Start of DATASET RECORDS

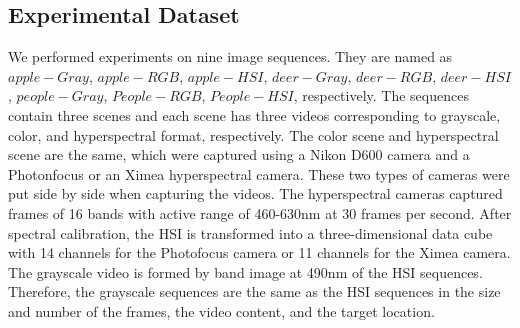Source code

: \documentclass[runningheads,a4paper]{llncs}
\begin{document}
\subsection{Experimental Dataset}
We performed experiments on nine image sequences. They are named as $apple-Gray$, $apple-RGB$, $apple-HSI$, $deer-Gray$, $deer-RGB$, $deer-HSI$, $people-Gray$, $People-RGB$, $People-HSI$, respectively. The sequences contain three scenes and each scene has three videos corresponding to grayscale, color, and hyperspectral format, respectively. The color scene and hyperspectral scene are the same, which were captured using a Nikon D600 camera and a Photonfocus or an Ximea hyperspectral camera. These two types of cameras were put side by side when capturing the videos. The hyperspectral cameras captured frames of 16 bands with active range of 460-630nm at 30 frames per second. After spectral calibration, the HSI is transformed into a three-dimensional data cube with 14 channels for the Photofocus camera or 11 channels for the Ximea camera. The grayscale video is formed by band image at 490nm of the HSI sequences. Therefore, the grayscale sequences are the same as the HSI sequences in the size and number of the frames, the video content, and the target location.

\begin{table}
\caption{Summary of video sequences.}\label{tab1}
\centering
{}
\end{table}
\end{document}
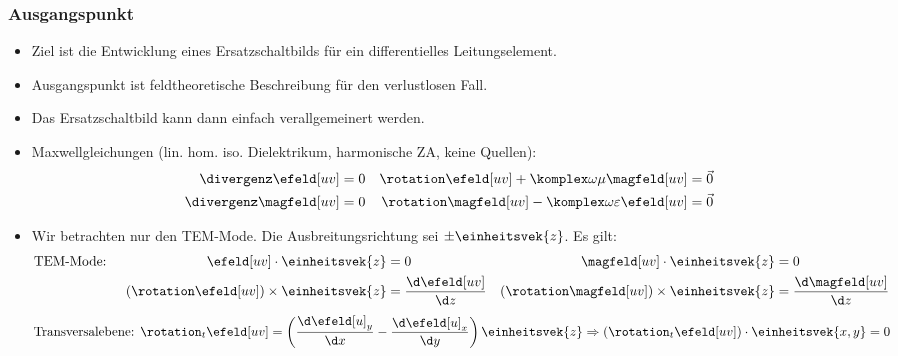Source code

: \begin{frame}
  \frametitle{Ausgangspunkt}
  \begin{itemize}[<+->]
  \item Ziel ist die Entwicklung eines \alert{Ersatzschaltbilds} für ein \alert{differentielles Leitungselement}.
  \item Ausgangspunkt ist feldtheoretische Beschreibung für den \alert{verlustlosen Fall}.
  \item Das Ersatzschaltbild kann dann einfach \alert{verallgemeinert} werden.
  \item Maxwellgleichungen (lin. hom. iso. Dielektrikum, harmonische ZA, keine Quellen):
    \begin{align*}
      \divergenz \efeld[uv] &= 0 & \rotation\efeld[uv] + \komplex\omega\mu \magfeld[uv] &=\vec{0} \\
      \divergenz \magfeld[uv] &= 0 & \rotation\magfeld[uv] - \komplex\omega\varepsilon \efeld[uv] &=\vec{0} 
    \end{align*}
  \item Wir betrachten nur den \alert{TEM-Mode}. Die \alert{Ausbreitungsrichtung} sei \(\pm\einheitsvek{z}\). Es gilt:
    \begin{align*}
      \text{TEM-Mode: } && \efeld[uv]\cdot \einheitsvek{z} &=0 & \magfeld[uv]\cdot \einheitsvek{z} &=0 \\
                        && \left( \rotation \efeld[uv]\right)\times\einheitsvek{z} &= \frac{\d \efeld[uv]}{\d z} & \left( \rotation \magfeld[uv]\right)\times\einheitsvek{z} &= \frac{\d \magfeld[uv]}{\d z}
    \end{align*}
    \begin{equation*}
            \text{Transversalebene: }  \rotation_t\efeld[uv] = \left( \frac{\d \efeld[u]_y}{\d x}-\frac{\d \efeld[u]_x}{\d y}\right)\einheitsvek{z} \Rightarrow\left(\rotation_t\efeld[uv]\right)\cdot\einheitsvek{x,y} =0
    \end{equation*}                                                                                                    
    \end{itemize}
\end{frame}


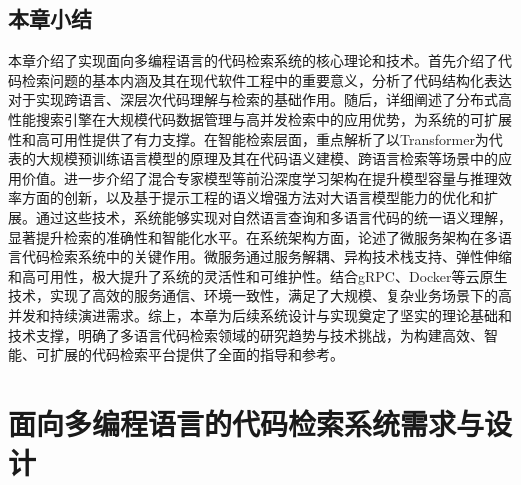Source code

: \documentclass[UTF8,a4paper,12pt]{ctexart}
\numberwithin{equation}{section}
\begin{document}
\subsection{本章小结}
本章介绍了实现面向多编程语言的代码检索系统的核心理论和技术。首先介绍了代码检索问题的基本内涵及其在现代软件工程中的重要意义，分析了代码结构化表达对于实现跨语言、深层次代码理解与检索的基础作用。随后，详细阐述了分布式高性能搜索引擎在大规模代码数据管理与高并发检索中的应用优势，为系统的可扩展性和高可用性提供了有力支撑。在智能检索层面，重点解析了以Transformer为代表的大规模预训练语言模型的原理及其在代码语义建模、跨语言检索等场景中的应用价值。进一步介绍了混合专家模型等前沿深度学习架构在提升模型容量与推理效率方面的创新，以及基于提示工程的语义增强方法对大语言模型能力的优化和扩展。通过这些技术，系统能够实现对自然语言查询和多语言代码的统一语义理解，显著提升检索的准确性和智能化水平。在系统架构方面，论述了微服务架构在多语言代码检索系统中的关键作用。微服务通过服务解耦、异构技术栈支持、弹性伸缩和高可用性，极大提升了系统的灵活性和可维护性。结合gRPC、Docker等云原生技术，实现了高效的服务通信、环境一致性，满足了大规模、复杂业务场景下的高并发和持续演进需求。综上，本章为后续系统设计与实现奠定了坚实的理论基础和技术支撑，明确了多语言代码检索领域的研究趋势与技术挑战，为构建高效、智能、可扩展的代码检索平台提供了全面的指导和参考。
\newpage
{}
\section{面向多编程语言的代码检索系统需求与设计}
\end{document}
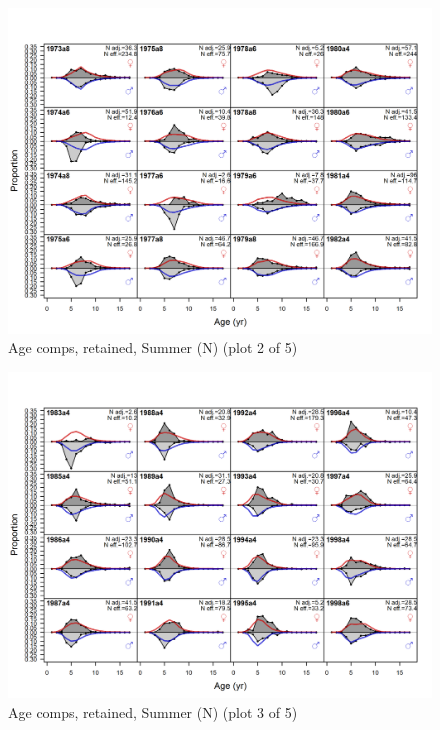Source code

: \documentclass[12pt,]{article}
\begin{document}
\begin{figure}
\centering
\includegraphics{r4ss/plots_mod1/comp_agefit_flt2mkt2_page2.png}
\caption{Age comps, retained, Summer (N) (plot 2 of 5)
\label{fig:age_fits}}
\end{figure}

\begin{figure}
\centering
\includegraphics{r4ss/plots_mod1/comp_agefit_flt2mkt2_page3.png}
\caption{Age comps, retained, Summer (N) (plot 3 of 5)
\label{fig:age_fits}}
\end{figure}
\end{document}
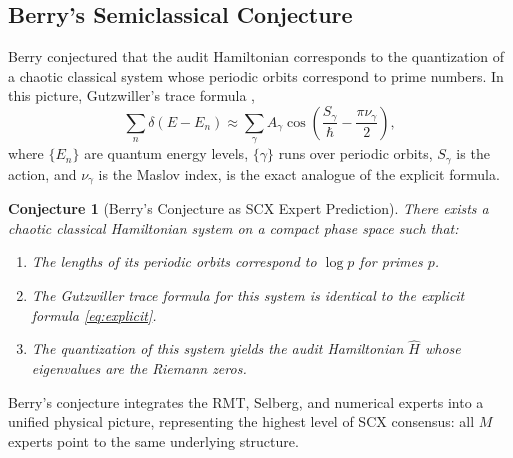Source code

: \documentclass[12pt,a4paper]{article}
\newtheorem{conjecture}[theorem]{Conjecture}
\theoremstyle{remark}
\begin{document}
\subsection{Berry's Semiclassical Conjecture}
\label{sec:berry}
Berry \cite{Berry1986} conjectured that the audit Hamiltonian corresponds
to the quantization of a chaotic classical system whose periodic orbits
correspond to prime numbers. In this picture, Gutzwiller's trace formula
\cite{Gutzwiller1990},
\[
\sum_n \delta(E - E_n) \approx \sum_{\gamma} A_{\gamma}
\cos\!\left(\frac{S_{\gamma}}{\hbar} - \frac{\pi\nu_{\gamma}}{2}\right),
\]
where $\{E_n\}$ are quantum energy levels, $\{\gamma\}$ runs over periodic
orbits, $S_{\gamma}$ is the action, and $\nu_{\gamma}$ is the Maslov index,
is the exact analogue of the explicit formula.
\begin{conjecture}[Berry's Conjecture as SCX Expert Prediction]
\label{conj:berry}
There exists a chaotic classical Hamiltonian system on a compact phase
space such that:
\begin{enumerate}
  \item The lengths of its periodic orbits correspond to $\log p$ for
        primes $p$.
  \item The Gutzwiller trace formula for this system is identical to the
        explicit formula \eqref{eq:explicit}.
  \item The quantization of this system yields the audit Hamiltonian
        $\widehat{H}$ whose eigenvalues are the Riemann zeros.
\end{enumerate}
\end{conjecture}
Berry's conjecture integrates the RMT, Selberg, and numerical experts into
a unified physical picture, representing the highest level of SCX consensus:
all $M$ experts point to the same underlying structure.
\end{document}
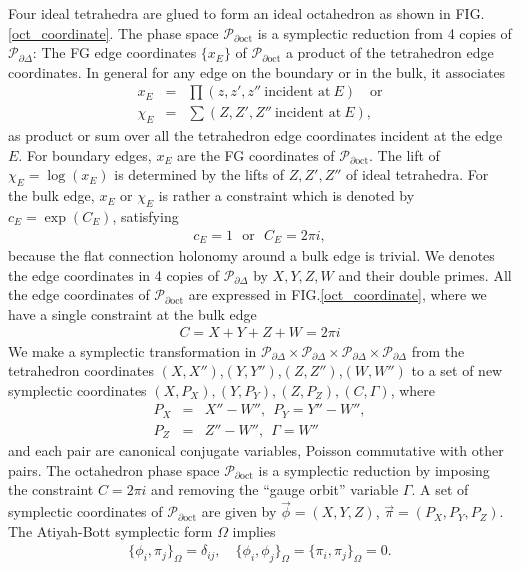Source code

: \documentclass[aps,prd,notitlepage,nofootinbib,superscriptaddress,groupedaddress,twocolumn]{revtex4-1}
\def\be{\begin{eqnarray}}
\def\ee{\end{eqnarray}}
\newcommand{\calp}{\mathcal P}
\newcommand{\G}{\Gamma}
\renewcommand{\O}{\Omega}
\begin{document}
Four ideal tetrahedra are glued to form an ideal octahedron as shown in FIG.\ref{oct_coordinate}. The phase space $\calp_{\partial\mathrm{oct}}$ is a symplectic reduction from 4 copies of $\calp_{\partial\Delta}$: The FG edge coordinates $\{x_E\}$ of $\calp_{\partial\mathrm{oct}}$ a product of the tetrahedron edge coordinates. In general for any edge on the boundary or in the bulk, it associates \cite{DGV}
\be
x_E&=&\prod(z,z',z''\ \text{incident at}\ E)\quad\text{or}\nonumber\\
\chi_E&=&\sum(Z,Z',Z''\ \text{incident at}\ E),\label{edgesum}
\ee 
as product or sum over all the tetrahedron edge coordinates incident at the edge $E$. For boundary edges, $x_E$ are the FG coordinates of $\calp_{\partial\mathrm{oct}}$. The lift of $\chi_E=\log(x_E)$ is determined by the lifts of $Z,Z',Z''$ of ideal tetrahedra. For the bulk edge, $x_E$ or $\chi_E$ is rather a constraint which is denoted by $c_E=\exp(C_E)$, satisfying
\be
c_E=1\ \ \ \text{or}\ \ \ C_E=2\pi i, 
\ee
because the flat connection holonomy around a bulk edge is trivial. We denotes the edge coordinates in 4 copies of $\calp_{\partial\Delta}$ by $X,Y,Z,W$ and their double primes. All the edge coordinates of $\calp_{\partial\mathrm{oct}}$ are expressed in FIG.\ref{oct_coordinate}, where we have a single constraint at the bulk edge
\be
C=X+Y+Z+W=2\pi i\label{CXYZW}
\ee
We make a symplectic transformation in $\calp_{\partial\Delta}\times\calp_{\partial\Delta}\times \calp_{\partial\Delta}\times\calp_{\partial\Delta}$ from the tetrahedron coordinates $(X,X'')$,$(Y,Y'')$,$(Z,Z'')$,$(W,W'')$ to a set of new symplectic coordinates $(X,P_X),(Y,P_Y),(Z,P_Z),(C,\G)$, where
\be
P_X&=&X''-W'',\ \ P_Y=Y''-W'',\nonumber\\ 
P_Z&=&Z''-W'',\ \ \G=W''\label{PXYZW}
\ee
and each pair are canonical conjugate variables, Poisson commutative with other pairs. The octahedron phase space $\calp_{\partial\mathrm{oct}}$ is a symplectic reduction by imposing the constraint $C=2\pi i$ and removing the ``gauge orbit'' variable $\G$. A set of symplectic coordinates of $\calp_{\partial\mathrm{oct}}$ are given by $\vec{\phi}=(X,Y,Z)$, $\vec{\pi}=(P_X,P_Y,P_Z)$. The Atiyah-Bott symplectic form $\O$ implies 
\be
\{\phi_i,\pi_j\}_\O=\delta_{ij},\quad \{\phi_i,\phi_j\}_\O=\{\pi_i,\pi_j\}_\O=0.\label{octsymp}
\ee
\end{document}
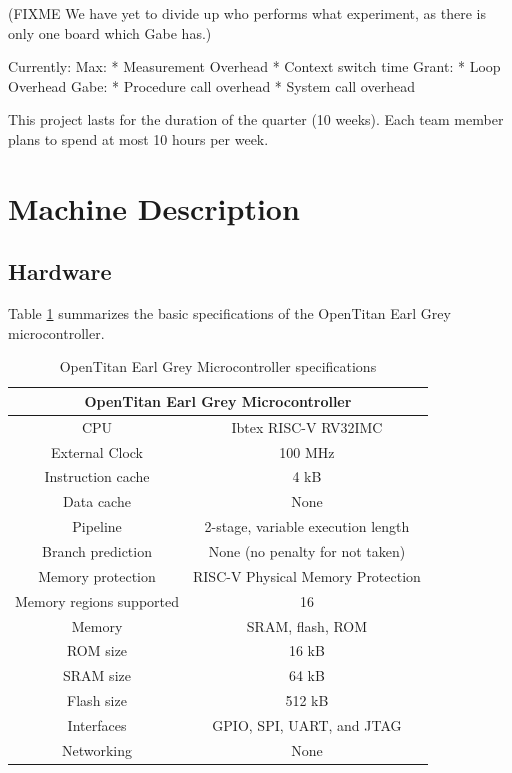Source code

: \documentclass{article}
\begin{document}
(FIXME We have yet to divide up who performs what experiment, as there is only one board which Gabe has.)

Currently:
Max:
* Measurement Overhead
* Context switch time
Grant:
* Loop Overhead
Gabe:
* Procedure call overhead
* System call overhead

This project lasts for the duration of the quarter (10 weeks). Each team member plans to spend at most 10 hours per week.

\section{Machine Description}

\subsection{Hardware}
Table \ref{table:1} summarizes the basic specifications of the OpenTitan Earl Grey microcontroller.

\begin{table}[H]
\centering
    \begin{tabular}{|c|c|}
        \hline
        \multicolumn{2}{|c|}{OpenTitan Earl Grey Microcontroller} \\
        \hline
        \hline
        CPU & Ibtex RISC-V RV32IMC \\
        \hline
        External Clock & 100 MHz \\
        \hline
        Instruction cache & 4 kB \\
        \hline
        Data cache & None \\
        \hline
        Pipeline & 2-stage, variable execution length \\
        \hline
        Branch prediction & None (no penalty for not taken) \\
        \hline
        Memory protection & RISC-V Physical Memory Protection\cite{riscv-priv} \\
        \hline
        Memory regions supported & 16 \\
        \hline
        Memory & SRAM, flash, ROM \\
        \hline
        ROM size & 16 kB \\
        \hline
        SRAM size & 64 kB \\
        \hline
        Flash size & 512 kB \\
        \hline
        Interfaces & GPIO, SPI, UART, and JTAG \\
        \hline
        Networking & None \\
        \hline
    \end{tabular}
\caption{OpenTitan Earl Grey Microcontroller specifications}
\label{table:1}
\end{table}
\end{document}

End of DATASET RECORDS

▶ **TASK PROMPT**: Please count the lines that hold "have" in this data and report the total alone.

▶ **ANSWER TO THIS TASK**: 2